Required work:
Say how many lines in the data hold "does". Nothing else belongs in the answer.

Dataset excerpts:
######

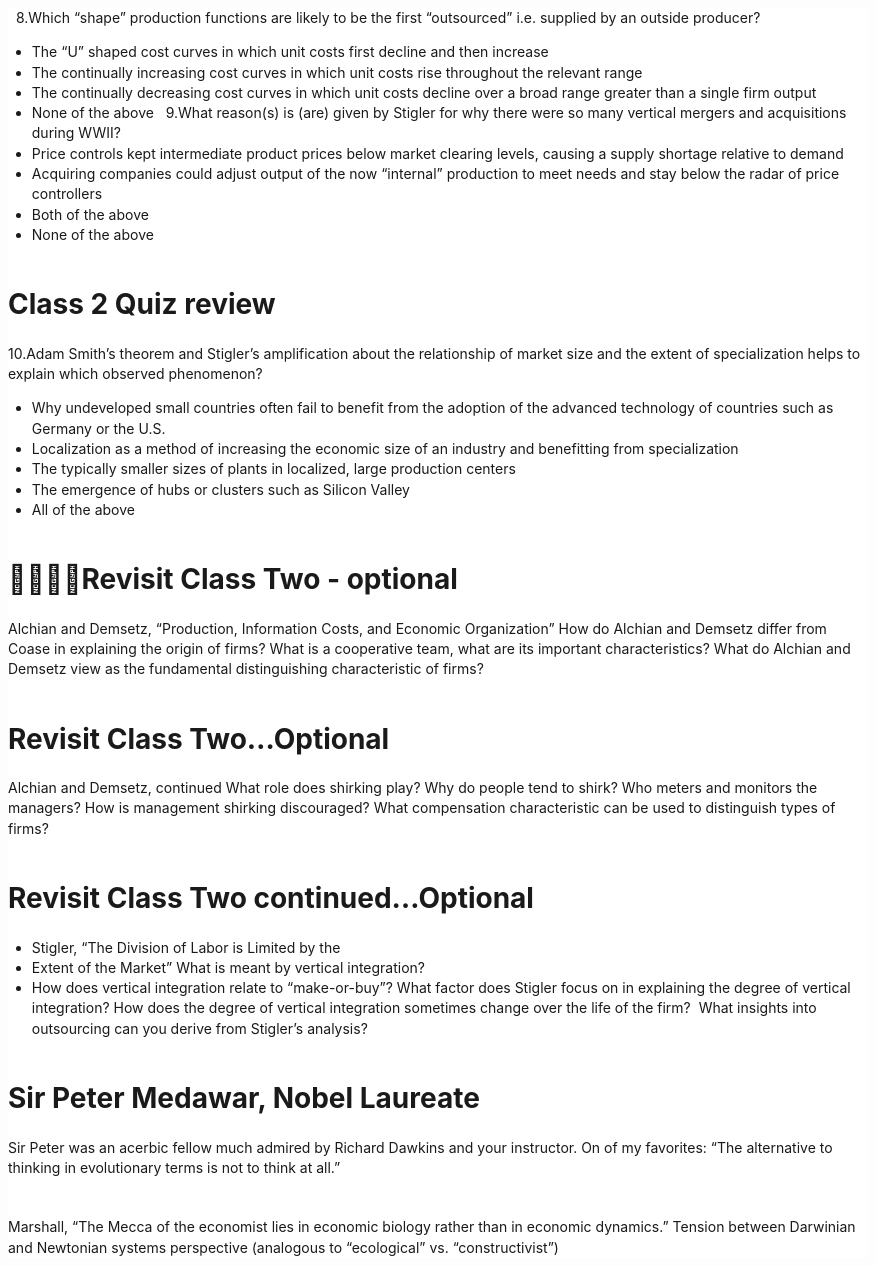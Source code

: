  
8.Which “shape” production functions are likely to be the first “outsourced” i.e. supplied by an outside producer?
- The “U” shaped cost curves in which unit costs first decline and then increase
- The continually increasing cost curves in which unit costs rise throughout the relevant range
- The continually decreasing cost curves in which unit costs decline over a broad range greater than a single firm output
- None of the above
 
9.What reason(s) is (are) given by Stigler for why there were so many vertical mergers and acquisitions during WWII?
- Price controls kept intermediate product prices below market clearing levels, causing a supply shortage relative to demand 
- Acquiring companies could adjust output of the now “internal” production to meet needs and stay below the radar of price controllers
- Both of the above
- None of the above 
# Class 2 Quiz review
10.Adam Smith’s theorem and Stigler’s amplification about the relationship of market size and the extent of specialization helps to explain which observed phenomenon?
- Why undeveloped small countries often fail to benefit from the adoption of the advanced technology of countries such as Germany or the U.S.
- Localization as a method of increasing the economic size of an industry and benefitting from specialization
- The typically smaller sizes of plants in localized, large production centers
- The emergence of hubs or clusters such as Silicon Valley
- All of the above
# Revisit Class Two - optional
Alchian and Demsetz, “Production, Information
Costs, and Economic Organization”
How do Alchian and Demsetz differ from Coase in explaining the origin of firms?
What is a cooperative team, what are its important characteristics?
What do Alchian and Demsetz view as the fundamental distinguishing characteristic of firms?
# Revisit Class Two…Optional
Alchian and Demsetz, continued
What role does shirking play? 
Why do people tend to shirk?
Who meters and monitors the managers?
How is management shirking discouraged?
What compensation characteristic can be used to distinguish types of firms?
# Revisit Class Two continued…Optional
- Stigler, “The Division of Labor is Limited by the
- Extent of the Market”
What is meant by vertical integration?
- How does vertical integration relate to “make-or-buy”?
What factor does Stigler focus on in explaining the degree of vertical integration?
How does the degree of vertical integration sometimes change over the life of the firm?
 What insights into outsourcing can you derive from Stigler’s analysis?
# Sir Peter Medawar, Nobel Laureate
Sir Peter was an acerbic fellow much admired by Richard Dawkins and your instructor. On of my favorites: 
“The alternative to thinking in evolutionary terms is not to think at all.” 
# 
Marshall, “The Mecca of the economist lies in economic biology rather than in economic dynamics.” 
Tension between Darwinian and Newtonian systems perspective (analogous to “ecological” vs. “constructivist”)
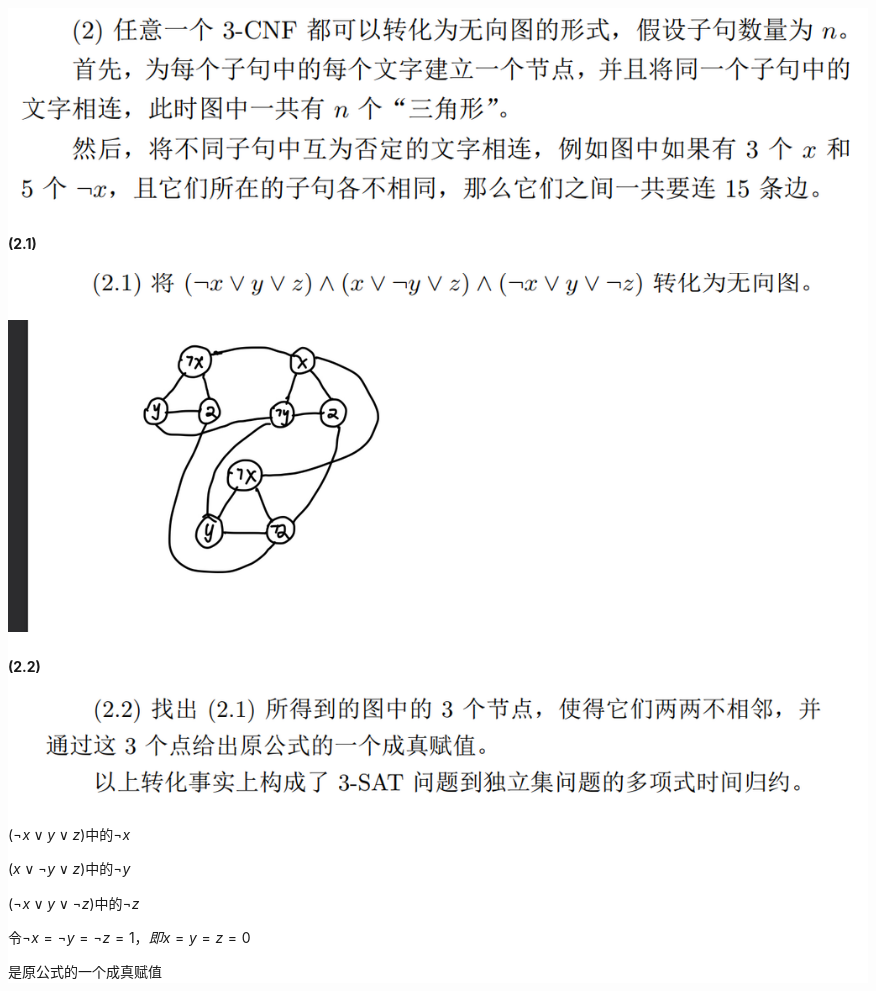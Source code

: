 ![image-20231211180853609](./assets/image-20231211180853609.png)

#### (2.1)

![image-20231211180841902](./assets/image-20231211180841902.png)

![IMG_1141(20231211-182007)](./assets/IMG_1141(20231211-182007).PNG)

#### (2.2)

![image-20231211180847264](./assets/image-20231211180847264.png)

$(\lnot x \lor y \lor z)$中的$\lnot x$

$(x \lor \lnot y \lor z)$中的$\lnot y$

$(\lnot x \lor y \lor \lnot z)$中的$\lnot z$

令$\lnot x = \lnot y = \lnot z = 1，即x = y = z = 0$

是原公式的一个成真赋值

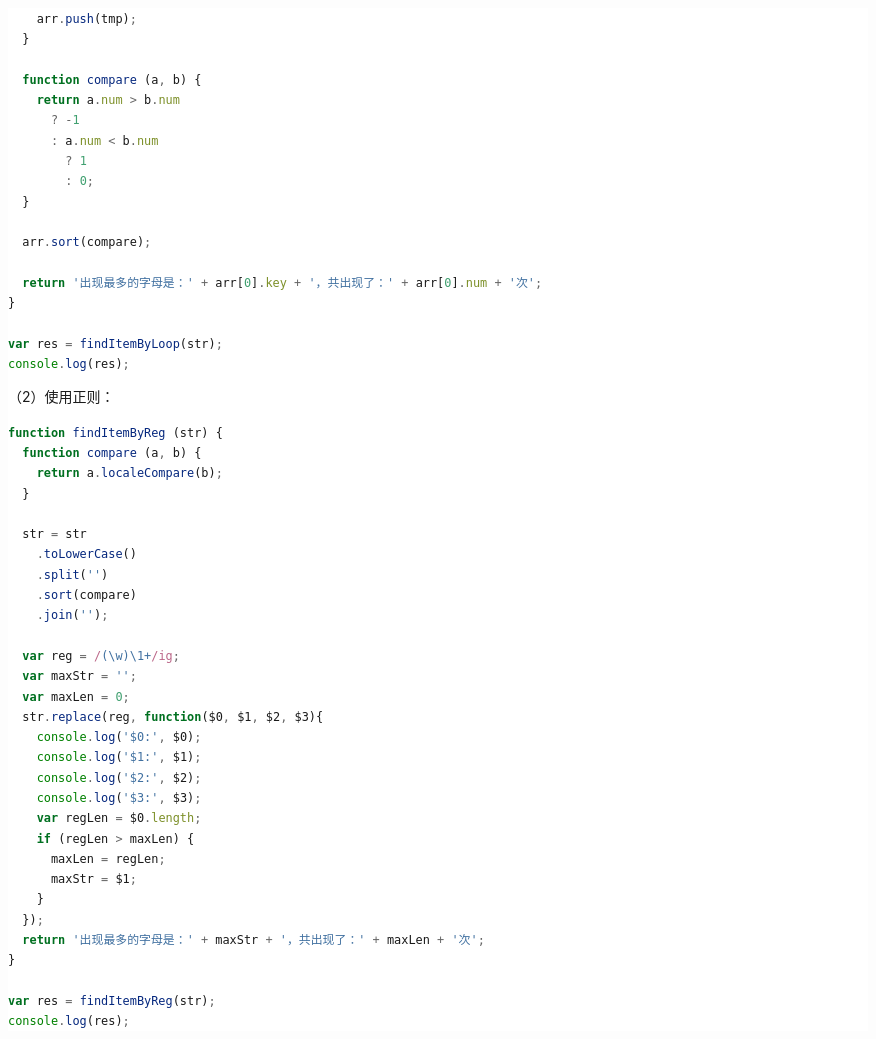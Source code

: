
 ``` javascript
    arr.push(tmp);
  }

  function compare (a, b) {
    return a.num > b.num
      ? -1
      : a.num < b.num
        ? 1
        : 0;
  }

  arr.sort(compare);

  return '出现最多的字母是：' + arr[0].key + '，共出现了：' + arr[0].num + '次';
}

var res = findItemByLoop(str);
console.log(res);
```

（2）使用正则：

``` javascript
function findItemByReg (str) {
  function compare (a, b) {
    return a.localeCompare(b);
  }

  str = str
    .toLowerCase()
    .split('')
    .sort(compare)
    .join('');

  var reg = /(\w)\1+/ig;
  var maxStr = '';
  var maxLen = 0;
  str.replace(reg, function($0, $1, $2, $3){
    console.log('$0:', $0);
    console.log('$1:', $1);
    console.log('$2:', $2);
    console.log('$3:', $3);
    var regLen = $0.length;
    if (regLen > maxLen) {
      maxLen = regLen;
      maxStr = $1;
    }
  });
  return '出现最多的字母是：' + maxStr + '，共出现了：' + maxLen + '次';
}

var res = findItemByReg(str);
console.log(res);
```

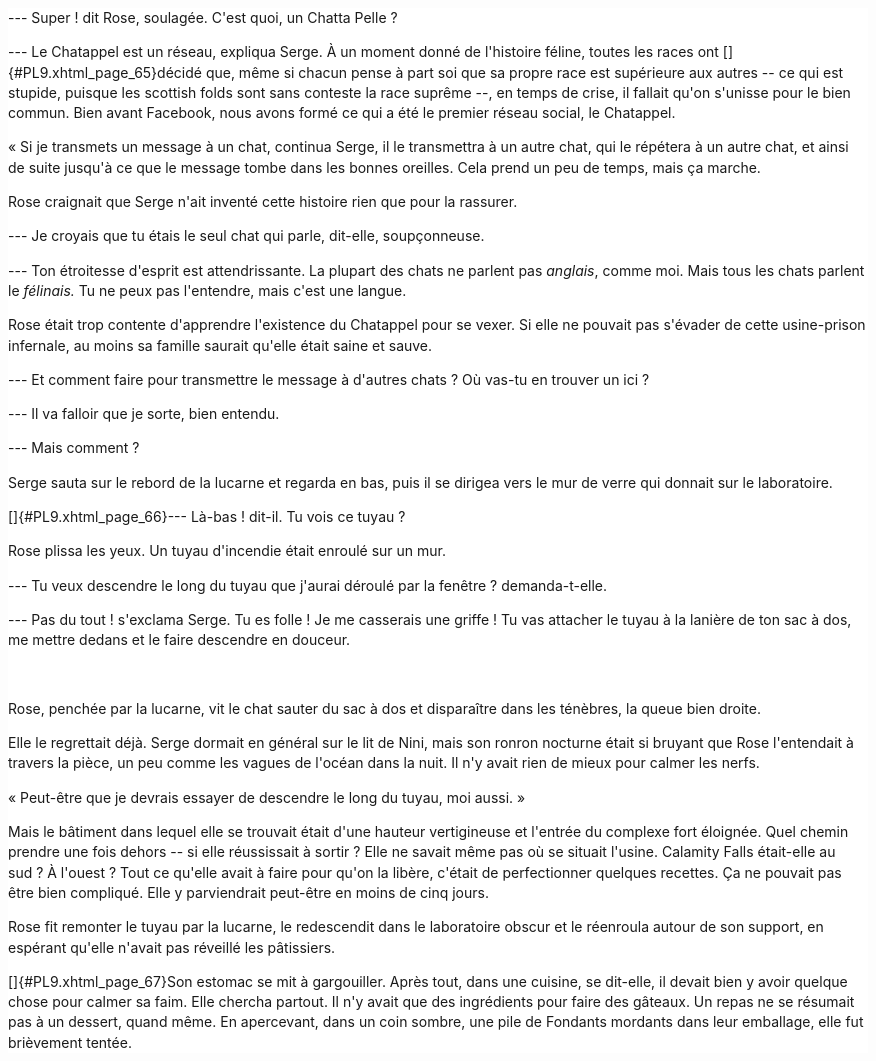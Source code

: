 --- Super ! dit Rose, soulagée. C'est quoi, un Chatta Pelle ?

--- Le Chatappel est un réseau, expliqua Serge. À un moment donné de l'histoire féline, toutes les races ont []{#PL9.xhtml_page_65}décidé que, même si chacun pense à part soi que sa propre race est supérieure aux autres -- ce qui est stupide, puisque les scottish folds sont sans conteste la race suprême --, en temps de crise, il fallait qu'on s'unisse pour le bien commun. Bien avant Facebook, nous avons formé ce qui a été le premier réseau social, le Chatappel.

« Si je transmets un message à un chat, continua Serge, il le transmettra à un autre chat, qui le répétera à un autre chat, et ainsi de suite jusqu'à ce que le message tombe dans les bonnes oreilles. Cela prend un peu de temps, mais ça marche.

Rose craignait que Serge n'ait inventé cette histoire rien que pour la rassurer.

--- Je croyais que tu étais le seul chat qui parle, dit-elle, soupçonneuse.

--- Ton étroitesse d'esprit est attendrissante. La plupart des chats ne parlent pas *anglais*, comme moi. Mais tous les chats parlent le *félinais.* Tu ne peux pas l'entendre, mais c'est une langue.

Rose était trop contente d'apprendre l'existence du Chatappel pour se vexer. Si elle ne pouvait pas s'évader de cette usine-prison infernale, au moins sa famille saurait qu'elle était saine et sauve.

--- Et comment faire pour transmettre le message à d'autres chats ? Où vas-tu en trouver un ici ?

--- Il va falloir que je sorte, bien entendu.

--- Mais comment ?

Serge sauta sur le rebord de la lucarne et regarda en bas, puis il se dirigea vers le mur de verre qui donnait sur le laboratoire.

[]{#PL9.xhtml_page_66}--- Là-bas ! dit-il. Tu vois ce tuyau ?

Rose plissa les yeux. Un tuyau d'incendie était enroulé sur un mur.

--- Tu veux descendre le long du tuyau que j'aurai déroulé par la fenêtre ? demanda-t-elle.

--- Pas du tout ! s'exclama Serge. Tu es folle ! Je me casserais une griffe ! Tu vas attacher le tuyau à la lanière de ton sac à dos, me mettre dedans et le faire descendre en douceur.

 

Rose, penchée par la lucarne, vit le chat sauter du sac à dos et disparaître dans les ténèbres, la queue bien droite.

Elle le regrettait déjà. Serge dormait en général sur le lit de Nini, mais son ronron nocturne était si bruyant que Rose l'entendait à travers la pièce, un peu comme les vagues de l'océan dans la nuit. Il n'y avait rien de mieux pour calmer les nerfs.

« Peut-être que je devrais essayer de descendre le long du tuyau, moi aussi. »

Mais le bâtiment dans lequel elle se trouvait était d'une hauteur vertigineuse et l'entrée du complexe fort éloignée. Quel chemin prendre une fois dehors -- si elle réussissait à sortir ? Elle ne savait même pas où se situait l'usine. Calamity Falls était-elle au sud ? À l'ouest ? Tout ce qu'elle avait à faire pour qu'on la libère, c'était de perfectionner quelques recettes. Ça ne pouvait pas être bien compliqué. Elle y parviendrait peut-être en moins de cinq jours.

Rose fit remonter le tuyau par la lucarne, le redescendit dans le laboratoire obscur et le réenroula autour de son support, en espérant qu'elle n'avait pas réveillé les pâtissiers.

[]{#PL9.xhtml_page_67}Son estomac se mit à gargouiller. Après tout, dans une cuisine, se dit-elle, il devait bien y avoir quelque chose pour calmer sa faim. Elle chercha partout. Il n'y avait que des ingrédients pour faire des gâteaux. Un repas ne se résumait pas à un dessert, quand même. En apercevant, dans un coin sombre, une pile de Fondants mordants dans leur emballage, elle fut brièvement tentée.
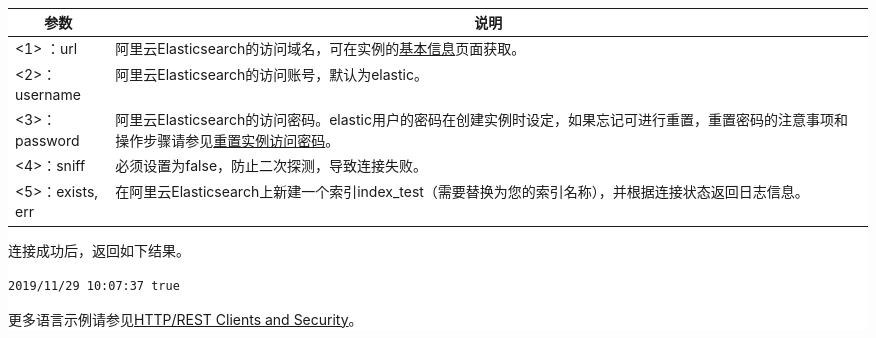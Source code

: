 |参数|说明|
|--|--|
|<1\> ：url|阿里云Elasticsearch的访问域名，可在实例的[基本信息](/intl.zh-CN/Elasticsearch/管理实例/查看实例的基本信息.md)页面获取。|
|<2\>：username|阿里云Elasticsearch的访问账号，默认为elastic。|
|<3\>：password|阿里云Elasticsearch的访问密码。elastic用户的密码在创建实例时设定，如果忘记可进行重置，重置密码的注意事项和操作步骤请参见[重置实例访问密码](/intl.zh-CN/Elasticsearch/安全配置/重置实例访问密码.md)。|
|<4\>：sniff|必须设置为false，防止二次探测，导致连接失败。|
|<5\>：exists, err|在阿里云Elasticsearch上新建一个索引index\_test（需要替换为您的索引名称），并根据连接状态返回日志信息。|

连接成功后，返回如下结果。

```
2019/11/29 10:07:37 true
```

更多语言示例请参见[HTTP/REST Clients and Security](https://www.elastic.co/guide/en/x-pack/current/http-clients.html)。

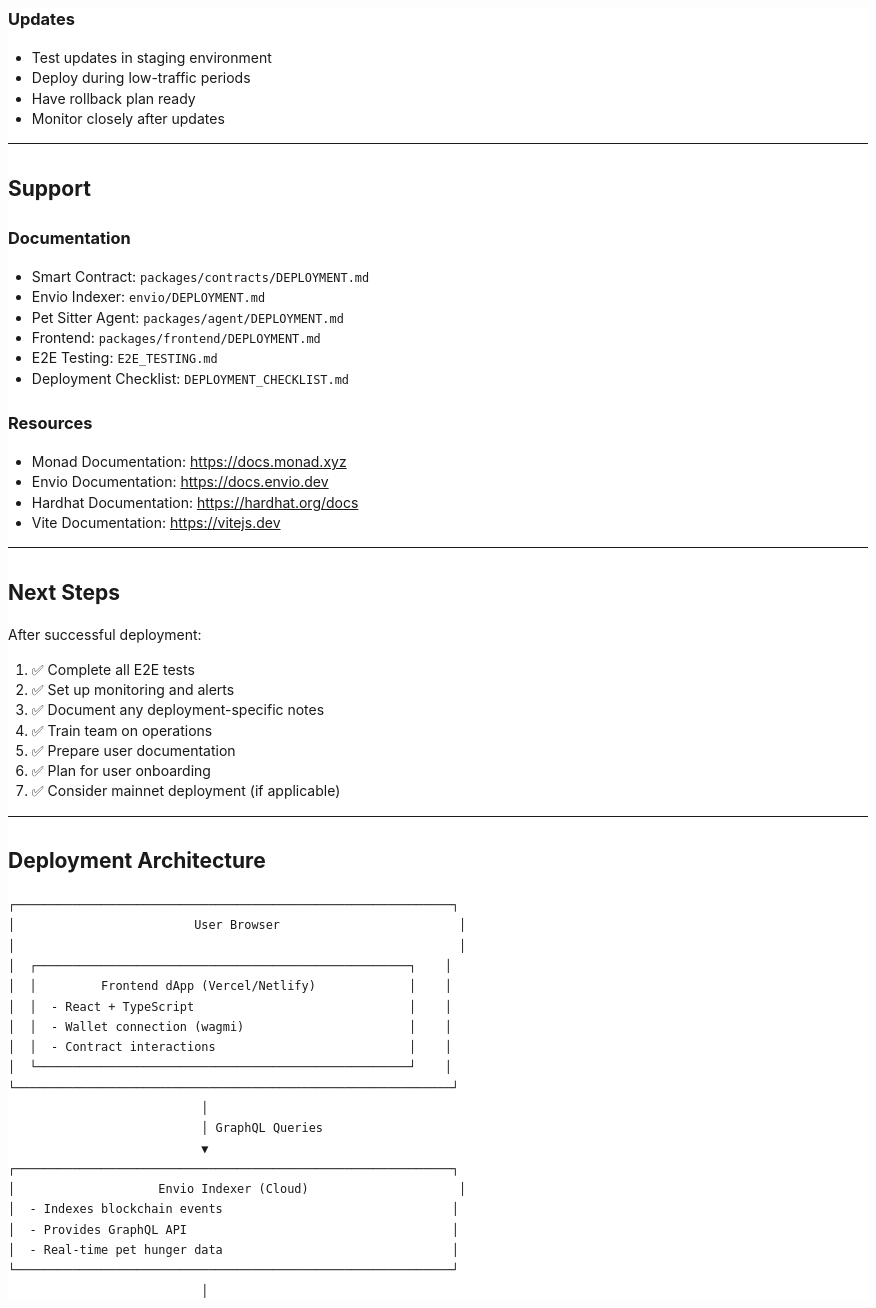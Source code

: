 ### Updates
- Test updates in staging environment
- Deploy during low-traffic periods
- Have rollback plan ready
- Monitor closely after updates

---

## Support

### Documentation
- Smart Contract: `packages/contracts/DEPLOYMENT.md`
- Envio Indexer: `envio/DEPLOYMENT.md`
- Pet Sitter Agent: `packages/agent/DEPLOYMENT.md`
- Frontend: `packages/frontend/DEPLOYMENT.md`
- E2E Testing: `E2E_TESTING.md`
- Deployment Checklist: `DEPLOYMENT_CHECKLIST.md`

### Resources
- Monad Documentation: https://docs.monad.xyz
- Envio Documentation: https://docs.envio.dev
- Hardhat Documentation: https://hardhat.org/docs
- Vite Documentation: https://vitejs.dev

---

## Next Steps

After successful deployment:

1. ✅ Complete all E2E tests
2. ✅ Set up monitoring and alerts
3. ✅ Document any deployment-specific notes
4. ✅ Train team on operations
5. ✅ Prepare user documentation
6. ✅ Plan for user onboarding
7. ✅ Consider mainnet deployment (if applicable)

---

## Deployment Architecture

```
┌─────────────────────────────────────────────────────────────┐
│                         User Browser                         │
│                                                              │
│  ┌────────────────────────────────────────────────────┐    │
│  │         Frontend dApp (Vercel/Netlify)             │    │
│  │  - React + TypeScript                              │    │
│  │  - Wallet connection (wagmi)                       │    │
│  │  - Contract interactions                           │    │
│  └────────────────────────────────────────────────────┘    │
└─────────────────────────────────────────────────────────────┘
                           │
                           │ GraphQL Queries
                           ▼
┌─────────────────────────────────────────────────────────────┐
│                    Envio Indexer (Cloud)                     │
│  - Indexes blockchain events                                │
│  - Provides GraphQL API                                     │
│  - Real-time pet hunger data                                │
└─────────────────────────────────────────────────────────────┘
                           │
```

######

Result of this task:
4